We are pretty confident that Bose will forgive us for opening this review of the new Bose Frames with a slightly rough announcement - our first thought regarding the idea that a pair of sunglasses can have headphone-integration was that the idea wasn't the best, and there's a good reason for that. Our main concern is the fact that people who play an annoying DJ Master Mix through the speakers on their phones are monsters and to be honest, that could have been the case with this gadget as well. The Bose Frames, however, don't offer that annoyance factor at all.
We're not talking about a re-imagining of the Google Glasses idea here at all, nor does it have much to do with AR. This is more an alternative to in-ear headphones for when you're going for a walk in the sunshine with a good podcast on or when you just want that nice soundtrack soothing your ears. Bose has found a way of mixing consumer electronics with something most of us use on a sunny day, and the concept is an interesting one. With the Frames, Bose is not striving for more blaring music others can hear as you walk down the street, but rather the company is striving to bring two functional items together into one package.
Looking at the design at the Bose Frames, that is without putting any thought to the actual "arms" on the eyeglass frames, they look like a set of relatively outdated Ray-Ban sunglasses. This is not us critiquing the design, but rather us stating that Bose has attempted to hit as broad a taste as possible by using a classic style of frame. This means that they're pretty anonymous to look at. In this specific case, however, the anonymity masks some neat functionality and we can confirm that Bose has managed to pull this off in a great way. The intensity of the lenses is, however, a little weak. We were able to see the wearer's eyes clearly through the lens, which is undoubtedly not for everyone. The lenses do however have 99% UVA / UVB protection as well as being "shatter & scratch resistance".

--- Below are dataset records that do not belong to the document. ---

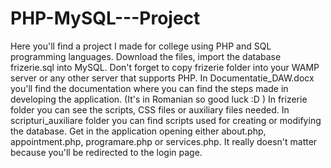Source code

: # PHP-MySQL---Project

Here you'll find a project I made for college using PHP and SQL programming languages.
Download the files, import the database frizerie.sql into MySQL. Don't forget to copy frizerie folder into your WAMP server or any other server that supports PHP.
In Documentatie_DAW.docx you'll find the documentation where you can find the steps made in developing the application. (It's in Romanian so good luck :D )
In frizerie folder you can see the scripts, CSS files or auxiliary files needed.
In scripturi_auxiliare folder you can find scripts used for creating or modifying the database.
Get in the application opening either about.php, appointment.php, programare.php or services.php. It really doesn't matter because you'll be redirected to the login page.
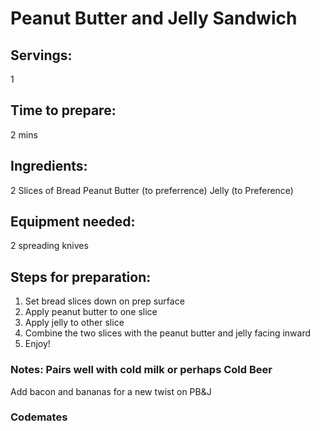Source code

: # Peanut Butter and Jelly Sandwich

## Servings: 
1

## Time to prepare: 
2 mins

## Ingredients:
2 Slices of Bread
Peanut Butter (to preferrence)
Jelly (to Preference)


## Equipment needed: 
2 spreading knives


## Steps for preparation: 
1) Set bread slices down on prep surface 
2) Apply peanut butter to one slice 
3) Apply jelly to other slice 
4) Combine the two slices with the peanut butter and jelly facing inward 
5) Enjoy!



### Notes: Pairs well with cold milk or perhaps Cold Beer 

Add bacon and bananas for a new twist on PB&J

### Codemates #
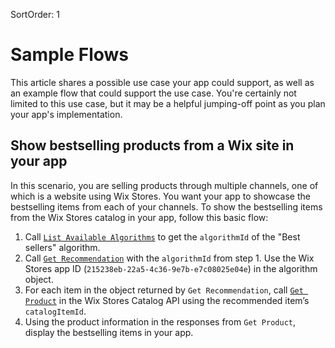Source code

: SortOrder: 1
# Sample Flows
This article shares a possible use case your app could support, as well as an example flow that could support the use case. You're certainly not limited to this use case, but it may be a helpful jumping-off point as you plan your app's implementation.


## Show bestselling products from a Wix site in your app
In this scenario, you are selling products through multiple channels, one of which is a website using Wix Stores. You want your app to showcase the bestselling items from each of your channels. To show the bestselling items from the Wix Stores catalog in your app, follow this basic flow:

1. Call [`List Available Algorithms`](https://dev.wix.com/docs/rest/api-reference/wix-e-commerce/recommendations/list-available-algorithms) to get the `algorithmId` of the "Best sellers" algorithm.
2. Call [`Get Recommendation`](https://dev.wix.com/docs/rest/api-reference/wix-e-commerce/recommendations/get-recommendation) with the `algorithmId` from step 1. Use the Wix Stores app ID (`215238eb-22a5-4c36-9e7b-e7c08025e04e`) in the algorithm object.
3. For each item in the object returned by `Get Recommendation`, call [`Get Product`](https://dev.wix.com/docs/rest/api-reference/wix-stores/catalog/get-product) in the Wix Stores Catalog API using the recommended item’s `catalogItemId`.
4. Using the product information in the responses from `Get Product`, display the bestselling items in your app.

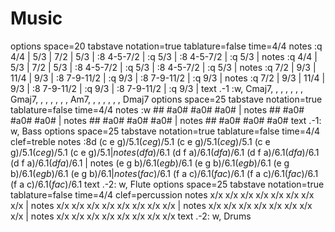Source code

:# Music
options space=20
tabstave notation=true tablature=false time=4/4
notes :q 4/4 | 5/3 | 7/2 | 5/3 | :8 4-5-7/2 | :q 5/3 | :8 4-5-7/2 | :q 5/3 |
notes :q 4/4 | 5/3 | 7/2 | 5/3 | :8 4-5-7/2 | :q 5/3 | :8 4-5-7/2 | :q 5/3 |
notes :q 7/2 | 9/3 | 11/4 | 9/3 | :8 7-9-11/2 | :q 9/3 | :8 7-9-11/2 | :q 9/3 |
notes :q 7/2 | 9/3 | 11/4 | 9/3 | :8 7-9-11/2 | :q 9/3 | :8 7-9-11/2 | :q 9/3 |
text .-1 :w, Cmaj7, , , , , , , Gmaj7, , , , , , , Am7, , , , , , , Dmaj7
options space=25
tabstave notation=true tablature=false time=4/4
notes :w ## #a0# #a0# #a0# |
notes ## #a0# #a0# #a0# |
notes ## #a0# #a0# #a0# |
notes ## #a0# #a0# #a0#
text .-1: w, Bass
options space=25
tabstave notation=true tablature=false time=4/4 clef=treble
notes :8d (c e g)/5.$1 (c e g)/5.$1 (c e g)/5.$1 (c e g)/5.$1 (c e g)/5.$1 (c e g)/5.$1 (c e g)/5.$1 |
notes (d f a)/6.$1 (d f a)/6.$1 (d f a)/6.$1 (d f a)/6.$1 (d f a)/6.$1 (d f a)/6.$1 (d f a)/6.$1 |
notes (e g b)/6.$1 (e g b)/6.$1 (e g b)/6.$1 (e g b)/6.$1 (e g b)/6.$1 (e g b)/6.$1 (e g b)/6.$1 |
notes (f a c)/6.$1 (f a c)/6.$1 (f a c)/6.$1 (f a c)/6.$1 (f a c)/6.$1 (f a c)/6.$1 (f a c)/6.$1
text .-2: w, Flute
options space=25
tabstave notation=true tablature=false time=4/4 clef=percussion
notes x/x x/x x/x x/x x/x x/x x/x x/x |
notes x/x x/x x/x x/x x/x x/x x/x x/x |
notes x/x x/x x/x x/x x/x x/x x/x x/x |
notes x/x x/x x/x x/x x/x x/x x/x x/x
text .-2: w, Drums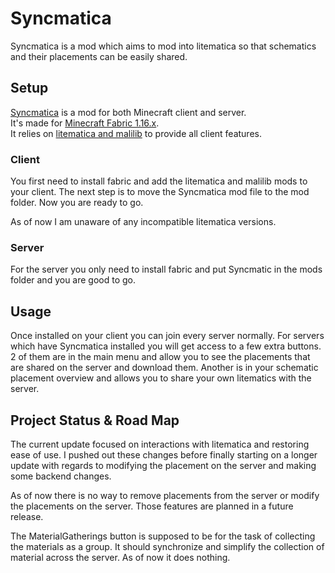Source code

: # Syncmatica

Syncmatica is a mod which aims to mod into litematica so that schematics and their placements can be easily shared.

## Setup

[Syncmatica](https://github.com/End-Tech/syncmatica/releases/tag/v0.1.2) is a mod for both Minecraft client and server.  
It's made for [Minecraft Fabric 1.16.x](https://fabricmc.net/).  
It relies on [litematica and malilib](https://masa.dy.fi/mcmods/client_mods/?mcver=1.16.3) to provide all client features.  

### Client

You first need to install fabric and add the litematica and malilib mods to your client.
The next step is to move the Syncmatica mod file to the mod folder.
Now you are ready to go.

As of now I am unaware of any incompatible litematica versions.

### Server

For the server you only need to install fabric and put Syncmatic in the mods folder and you are good to go.

## Usage

Once installed on your client you can join every server normally.
For servers which have Syncmatica installed you will get access to a few extra buttons.
2 of them are in the main menu and allow you to see the placements that are shared on the server and download them.
Another is in your schematic placement overview and allows you to share your own litematics with the server.

## Project Status & Road Map

The current update focused on interactions with litematica and restoring ease of use.
I pushed out these changes before finally starting on a longer update with regards to modifying the placement on the server and making some backend changes.

As of now there is no way to remove placements from the server or modify the placements on the server.
Those features are planned in a future release.  

The MaterialGatherings button is supposed to be for the task of collecting the materials as a group.
It should synchronize and simplify the collection of material across the server.
As of now it does nothing.

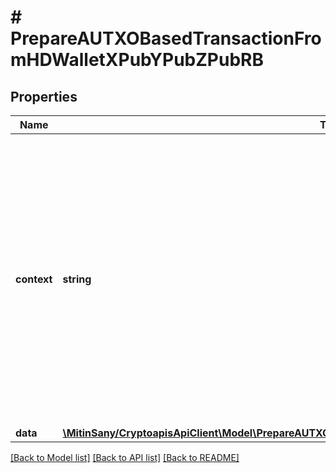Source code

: # # PrepareAUTXOBasedTransactionFromHDWalletXPubYPubZPubRB

## Properties

Name | Type | Description | Notes
------------ | ------------- | ------------- | -------------
**context** | **string** | In batch situations the user can use the context to correlate responses with requests. This property is present regardless of whether the response was successful or returned as an error. &#x60;context&#x60; is specified by the user. | [optional]
**data** | [**\MitinSany/CryptoapisApiClient\Model\PrepareAUTXOBasedTransactionFromHDWalletXPubYPubZPubRBData**](PrepareAUTXOBasedTransactionFromHDWalletXPubYPubZPubRBData.md) |  |

[[Back to Model list]](../../README.md#models) [[Back to API list]](../../README.md#endpoints) [[Back to README]](../../README.md)
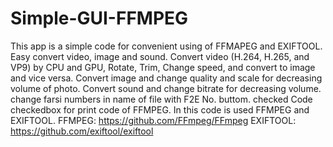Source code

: # Simple-GUI-FFMPEG
This app is a simple code for convenient using of FFMAPEG and EXIFTOOL.
Easy convert video, image and sound.
Convert video (H.264, H.265, and VP9) by CPU and GPU, Rotate, Trim, Change speed, and convert to image and vice versa.
Convert image and change quality and scale for decreasing volume of photo.
Convert sound and change bitrate for decreasing volume.
change farsi numbers in name of file with F2E No. buttom.
checked Code checkedbox for print code of FFMPEG.
In this code is used FFMPEG and EXIFTOOL.
FFMPEG: https://github.com/FFmpeg/FFmpeg
EXIFTOOL: https://github.com/exiftool/exiftool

With all of that said though, the build quality is incredible. Of course, what you see is made out of plastic, but when playing around with them it feels like they can survive almost anything, as a pair of sunglasses should. However, it's when you look down the side of the frames where it gets a bit crazy. In order to insert the necessary speakers as well as the microphones that are used to counter external noise, the arms are incredibly thick. If these show, the anonymity goes right out the window, because the sides of the gadget are most definitely noticeable. It looks like there are built-in hearing aids in the frames (and we guess the speakers are pretty much just that).
On the visual front, it's very much going to be a matter of personal taste, and so with that being the case, it's the technology itself that must decide whether the Frames are going to be immediately scrapped and cast aside as an ambitious project cursed by bad execution - and the technology does, indeed, weigh up for the visual aspect.
Hidden underneath the thick "arms" of the Frames are a pair of dedicated speakers aimed directly at the ear, and through a simple pairing process you manage with your phone, you can listen to both music and podcasts on the go without having to put on a heavy pair of headphones or annoying earbuds. These speakers actually sound fantastic too. Of course, the bass isn't as pristine as that of, say, a high-end headset or a subwoofer, but everyone at the office has been blown away by the quality of both music, podcast audio and video audio when trying the Frames out. At the same time, the microphones minimise the audio that others can hear when in the wearer's near vicinity. If you have the volume turned up all the way, people close by will hear the essence of the melody, sure, but it's still incredibly impressive how well the sound is isolated. Extreme background noise may drown out the music somewhat, so the Frames may not be the best option for listening to a podcast on a busy subway train or similar.
While using the Frames, you can also receive calls and talk to Siri or Google Assistant, and the call quality is surprisingly good. With about 3.5 hours of direct playback on one charge, there's plenty of time to make a long call or to listen to tunes all the way through a long car commute.
A set of Bose Frames will, however, set you back £199.95, which is far too expensive in relation to the functionality you get. The idea is great, and combining two everyday gadgets into one is always something we welcome. In addition, the build quality is decent and the sound is a direct competitor to, for example, a set of Apple AirPods. However, this idea isn't quite hasn't reached its finish line just yet.